▶ [Exercise]
Look through the material below. Copy each line that contains the string "данные".

▶ [Information given]
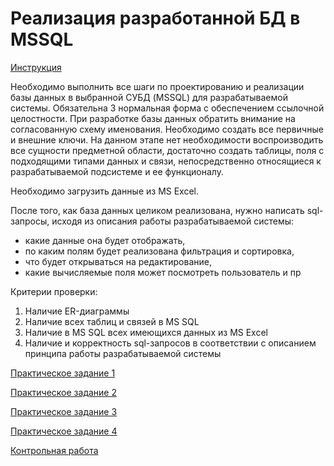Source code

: # Реализация разработанной БД в MSSQL

[Инструкция](Реализация.docx)

Необходимо выполнить все шаги по проектированию и реализации базы данных в выбранной СУБД (MSSQL) для разрабатываемой системы.
Обязательна 3 нормальная форма с обеспечением ссылочной целостности. 
При разработке базы данных обратить внимание на согласованную схему именования. 
Необходимо создать все первичные и внешние ключи. 
На данном этапе нет необходимости воспроизводить все сущности предметной области, 
достаточно создать таблицы, поля с подходящими типами данных и связи, непосредственно относящиеся к разрабатываемой подсистеме и ее функционалу. 

Необходимо загрузить данные из MS Excel.

После того, как база данных целиком реализована, нужно написать sql-запросы, исходя из описания работы разрабатываемой системы:
* какие данные она будет отображать,
* по каким полям будет реализована фильтрация и сортировка,
* что будет открываться на редактирование,
* какие вычисляемые поля может посмотреть пользователь и пр

Критерии проверки: 
1) Наличие ER-диаграммы
2) Наличие всех таблиц и связей в MS SQL
3) Наличие в MS SQL всех имеющихся данных из MS Excel
4) Наличие и корректность sql-запросов в соответствии с описанием принципа работы разрабатываемой системы

[Практическое задание 1](run_test1.zip)

[Практическое задание 2](run_test2.zip)

[Практическое задание 3](run_test3.zip)

[Практическое задание 4](run_test4.zip)

[Контрольная работа](run_ctrl.zip)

▶ [Written response]
Необходимо загрузить данные из MS Excel.
* какие данные она будет отображать,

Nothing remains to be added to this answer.